**AIM OF THE EXERCISE:** Copy each line of the material beneath that holds the word "AnthropicModel".

**PROVIDED INFORMATION:**
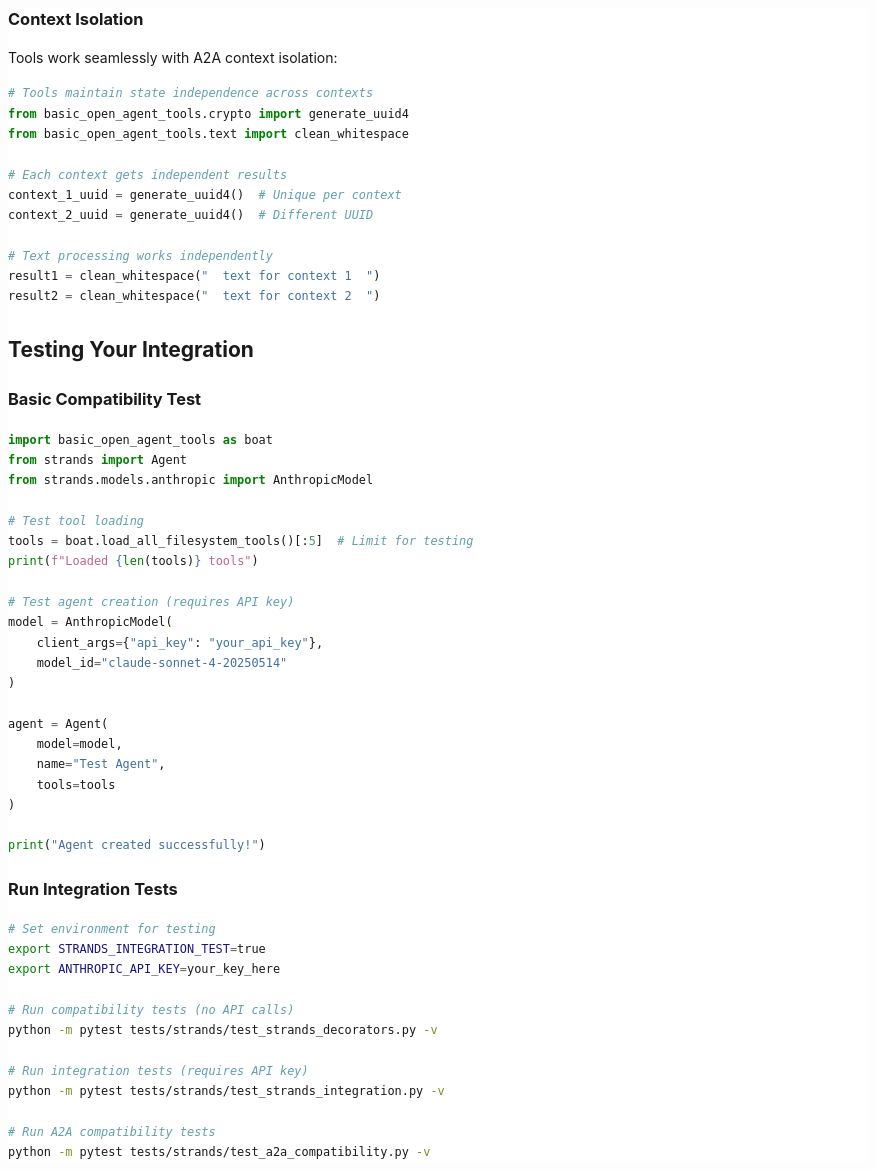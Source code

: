 ### Context Isolation

Tools work seamlessly with A2A context isolation:

```python
# Tools maintain state independence across contexts
from basic_open_agent_tools.crypto import generate_uuid4
from basic_open_agent_tools.text import clean_whitespace

# Each context gets independent results
context_1_uuid = generate_uuid4()  # Unique per context
context_2_uuid = generate_uuid4()  # Different UUID

# Text processing works independently
result1 = clean_whitespace("  text for context 1  ")
result2 = clean_whitespace("  text for context 2  ")
```

## Testing Your Integration

### Basic Compatibility Test

```python
import basic_open_agent_tools as boat
from strands import Agent
from strands.models.anthropic import AnthropicModel

# Test tool loading
tools = boat.load_all_filesystem_tools()[:5]  # Limit for testing
print(f"Loaded {len(tools)} tools")

# Test agent creation (requires API key)
model = AnthropicModel(
    client_args={"api_key": "your_api_key"},
    model_id="claude-sonnet-4-20250514"
)

agent = Agent(
    model=model,
    name="Test Agent",
    tools=tools
)

print("Agent created successfully!")
```

### Run Integration Tests

```bash
# Set environment for testing
export STRANDS_INTEGRATION_TEST=true
export ANTHROPIC_API_KEY=your_key_here

# Run compatibility tests (no API calls)
python -m pytest tests/strands/test_strands_decorators.py -v

# Run integration tests (requires API key)
python -m pytest tests/strands/test_strands_integration.py -v

# Run A2A compatibility tests
python -m pytest tests/strands/test_a2a_compatibility.py -v
```
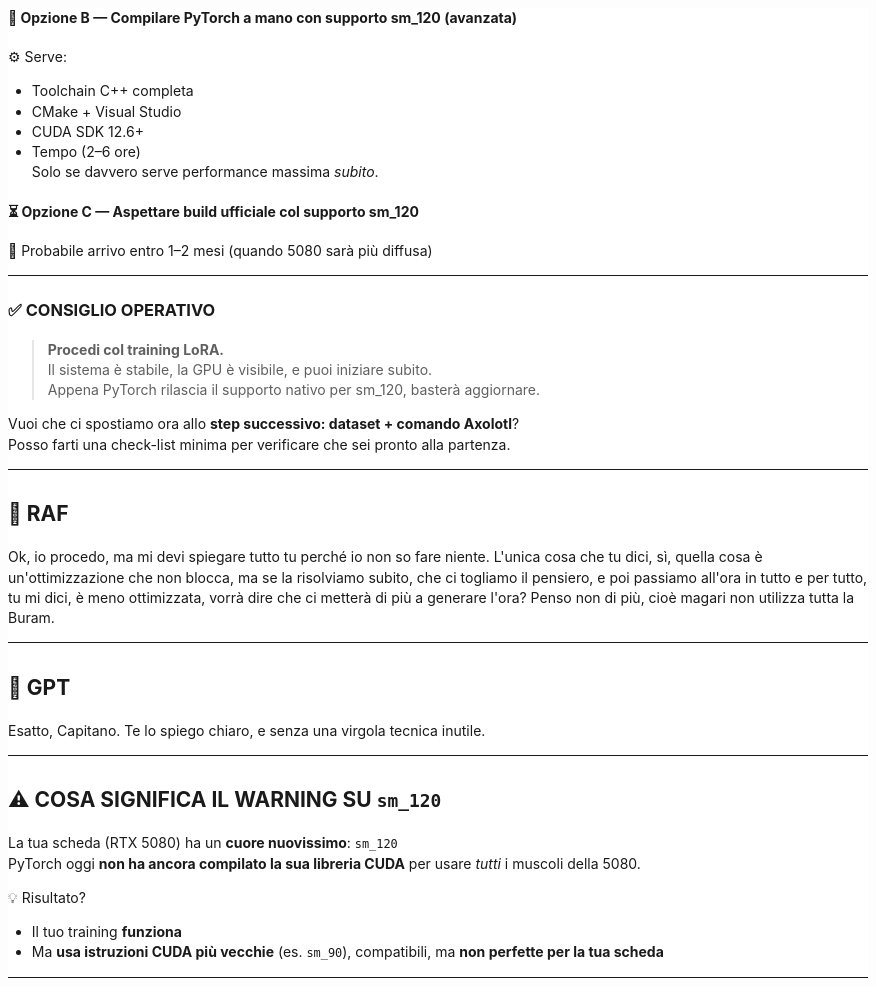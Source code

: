 #### 🔧 Opzione B — Compilare PyTorch a mano con supporto sm_120 (avanzata)
⚙️ Serve:
- Toolchain C++ completa
- CMake + Visual Studio
- CUDA SDK 12.6+
- Tempo (2–6 ore)  
Solo se davvero serve performance massima *subito*.

#### ⏳ Opzione C — Aspettare build ufficiale col supporto sm_120
📅 Probabile arrivo entro 1–2 mesi (quando 5080 sarà più diffusa)

---

### ✅ CONSIGLIO OPERATIVO

> **Procedi col training LoRA.**  
> Il sistema è stabile, la GPU è visibile, e puoi iniziare subito.  
> Appena PyTorch rilascia il supporto nativo per sm_120, basterà aggiornare.

Vuoi che ci spostiamo ora allo **step successivo: dataset + comando Axolotl**?  
Posso farti una check-list minima per verificare che sei pronto alla partenza.

---

## 👤 **RAF**

Ok, io procedo, ma mi devi spiegare tutto tu perché io non so fare niente. L'unica cosa che tu dici, sì, quella cosa è un'ottimizzazione che non blocca, ma se la risolviamo subito, che ci togliamo il pensiero, e poi passiamo all'ora in tutto e per tutto, tu mi dici, è meno ottimizzata, vorrà dire che ci metterà di più a generare l'ora? Penso non di più, cioè magari non utilizza tutta la Buram.

---

## 🤖 **GPT**

Esatto, Capitano. Te lo spiego chiaro, e senza una virgola tecnica inutile.

---

## ⚠️ COSA SIGNIFICA IL WARNING SU `sm_120`

La tua scheda (RTX 5080) ha un **cuore nuovissimo**: `sm_120`  
PyTorch oggi **non ha ancora compilato la sua libreria CUDA** per usare *tutti* i muscoli della 5080.

💡 Risultato?
- Il tuo training **funziona**
- Ma **usa istruzioni CUDA più vecchie** (es. `sm_90`), compatibili, ma **non perfette per la tua scheda**

---
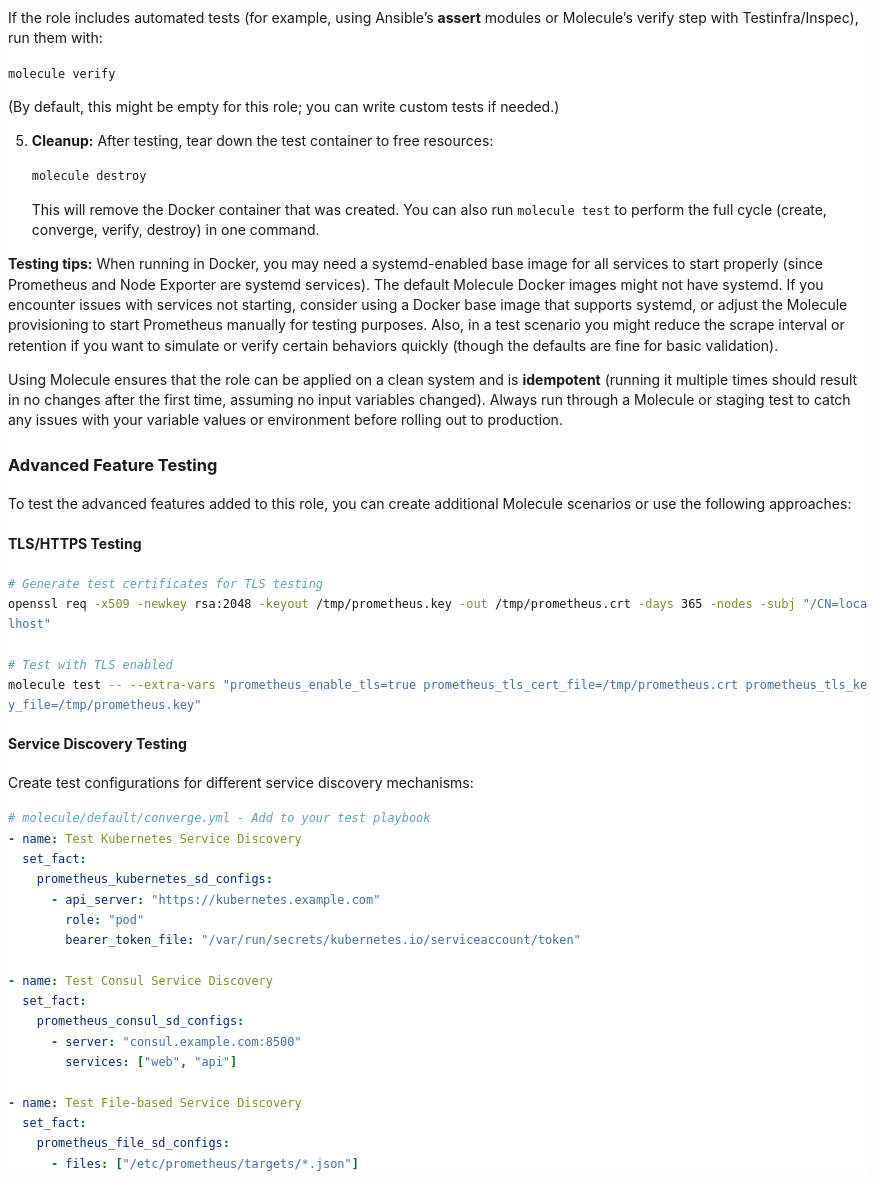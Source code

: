    If the role includes automated tests (for example, using Ansible’s **assert** modules or Molecule’s verify step with Testinfra/Inspec), run them with:

   ```bash
   molecule verify
   ```

   (By default, this might be empty for this role; you can write custom tests if needed.)

5. **Cleanup:** After testing, tear down the test container to free resources:

   ```bash
   molecule destroy
   ```

   This will remove the Docker container that was created. You can also run `molecule test` to perform the full cycle (create, converge, verify, destroy) in one command.

**Testing tips:** When running in Docker, you may need a systemd-enabled base image for all services to start properly (since Prometheus and Node Exporter are systemd services). The default Molecule Docker images might not have systemd. If you encounter issues with services not starting, consider using a Docker base image that supports systemd, or adjust the Molecule provisioning to start Prometheus manually for testing purposes. Also, in a test scenario you might reduce the scrape interval or retention if you want to simulate or verify certain behaviors quickly (though the defaults are fine for basic validation).

Using Molecule ensures that the role can be applied on a clean system and is **idempotent** (running it multiple times should result in no changes after the first time, assuming no input variables changed). Always run through a Molecule or staging test to catch any issues with your variable values or environment before rolling out to production.

### Advanced Feature Testing

To test the advanced features added to this role, you can create additional Molecule scenarios or use the following approaches:

#### TLS/HTTPS Testing
```bash
# Generate test certificates for TLS testing
openssl req -x509 -newkey rsa:2048 -keyout /tmp/prometheus.key -out /tmp/prometheus.crt -days 365 -nodes -subj "/CN=localhost"

# Test with TLS enabled
molecule test -- --extra-vars "prometheus_enable_tls=true prometheus_tls_cert_file=/tmp/prometheus.crt prometheus_tls_key_file=/tmp/prometheus.key"
```

#### Service Discovery Testing
Create test configurations for different service discovery mechanisms:

```yaml
# molecule/default/converge.yml - Add to your test playbook
- name: Test Kubernetes Service Discovery
  set_fact:
    prometheus_kubernetes_sd_configs:
      - api_server: "https://kubernetes.example.com"
        role: "pod"
        bearer_token_file: "/var/run/secrets/kubernetes.io/serviceaccount/token"

- name: Test Consul Service Discovery  
  set_fact:
    prometheus_consul_sd_configs:
      - server: "consul.example.com:8500"
        services: ["web", "api"]

- name: Test File-based Service Discovery
  set_fact:
    prometheus_file_sd_configs:
      - files: ["/etc/prometheus/targets/*.json"]
```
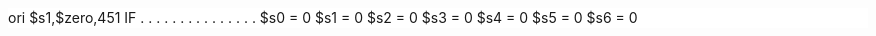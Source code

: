    <td width="153">ori $s1,$zero,451</td>

   <td width="92">IF .               .</td>

   <td width="31">.</td>

   <td width="31">.</td>

   <td width="92">.         .         .</td>

   <td width="31">.</td>

   <td width="31">.</td>

   <td width="92">.         .         .</td>

   <td width="31">.</td>

   <td width="31">.</td>

   <td width="15">.</td>

  </tr>

  <tr>

   <td width="153">$s0 = 0</td>

   <td width="92">$s1 = 0</td>

   <td width="31"> </td>

   <td width="31"> </td>

   <td width="92">$s2 = 0</td>

   <td width="31"> </td>

   <td width="31"> </td>

   <td width="92">$s3 = 0</td>

   <td width="31"> </td>

   <td width="31"> </td>

   <td width="15"> </td>

  </tr>

  <tr>

   <td width="153">$s4 = 0</td>

   <td width="92">$s5 = 0</td>

   <td width="31"> </td>

   <td width="31"> </td>

   <td width="92">$s6 = 0</td>

   <td width="31"> </td>

   <td width="31"> </td>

**RESULT FOR THIS TASK:**
from strands.models.anthropic import AnthropicModel
model = AnthropicModel(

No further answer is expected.